# Data for analysis

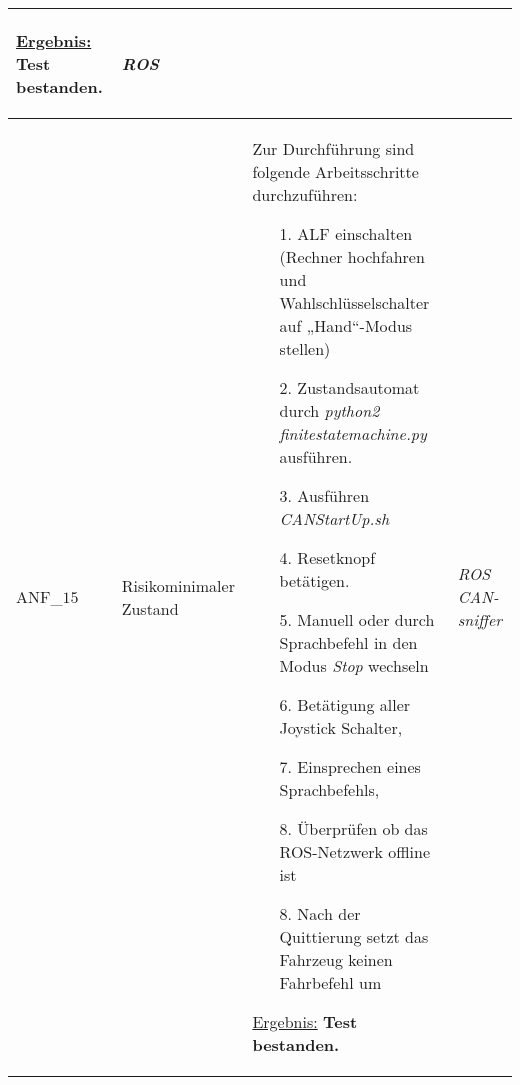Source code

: \documentclass[12pt,a4paper,oneside,numbers=noenddot,captions=tableheading,toc=bibliography,openany,tikz,margin=5mm]{scrbook}
\begin{document}
\begin{longtable}{|p{}|p{}|p{7cm}|p{}|}
\begin{itemize}
	\end{itemize}
	
	\underline{Ergebnis:}\newline
	\newline
	\textbf{Test bestanden.}%
	& \textit{ROS}\newline
	\\
	\hline
		ANF\_$15$& Risikominimaler Zustand & Zur Durchführung sind folgende Arbeitsschritte durchzuführen:
	\begin{itemize}
		\item[1.]	ALF einschalten (Rechner hochfahren und Wahlschlüsselschalter auf „Hand“-Modus stellen)
		\item[2.]	Zustandsautomat durch \textit{python2 finitestatemachine.py} ausführen.
		\item[3.]	Ausführen \textit{CANStartUp.sh}
		\item[4.]	Resetknopf betätigen.
		\item[5.]	Manuell oder durch Sprachbefehl in den Modus \textit{Stop} wechseln
		\item[6.]	Betätigung aller Joystick Schalter,
		\item[7.]   Einsprechen eines Sprachbefehls, 
		\item[8.]	Überprüfen ob das ROS-Netzwerk offline ist
		\item[8.]	Nach der Quittierung setzt das Fahrzeug keinen Fahrbefehl um
	\end{itemize}
	
	\underline{Ergebnis:}\newline
	\newline
	\textbf{Test bestanden.}%
	& \textit{ROS}\newline
	\textit{CAN-sniffer}
	\\
	\hline
\end{longtable} 
\end{document}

# Exercise aim
Repeat every entry above exactly; images stay out of the copy.

# Solution for this problem
Source code

: \documentclass[12pt,a4paper,oneside,numbers=noenddot,captions=tableheading,toc=bibliography,openany,tikz,margin=5mm]{scrbook}
\begin{document}
\begin{longtable}{|p{}|p{}|p{7cm}|p{}|}
\begin{itemize}
	\end{itemize}
	
	\underline{Ergebnis:}\newline
	\newline
	\textbf{Test bestanden.}%
	& \textit{ROS}\newline
	\\
	\hline
		ANF\_$15$& Risikominimaler Zustand & Zur Durchführung sind folgende Arbeitsschritte durchzuführen:
	\begin{itemize}
		\item[1.]	ALF einschalten (Rechner hochfahren und Wahlschlüsselschalter auf „Hand“-Modus stellen)
		\item[2.]	Zustandsautomat durch \textit{python2 finitestatemachine.py} ausführen.
		\item[3.]	Ausführen \textit{CANStartUp.sh}
		\item[4.]	Resetknopf betätigen.
		\item[5.]	Manuell oder durch Sprachbefehl in den Modus \textit{Stop} wechseln
		\item[6.]	Betätigung aller Joystick Schalter,
		\item[7.]   Einsprechen eines Sprachbefehls, 
		\item[8.]	Überprüfen ob das ROS-Netzwerk offline ist
		\item[8.]	Nach der Quittierung setzt das Fahrzeug keinen Fahrbefehl um
	\end{itemize}
	
	\underline{Ergebnis:}\newline
	\newline
	\textbf{Test bestanden.}%
	& \textit{ROS}\newline
	\textit{CAN-sniffer}
	\\
	\hline
\end{longtable} 
\end{document}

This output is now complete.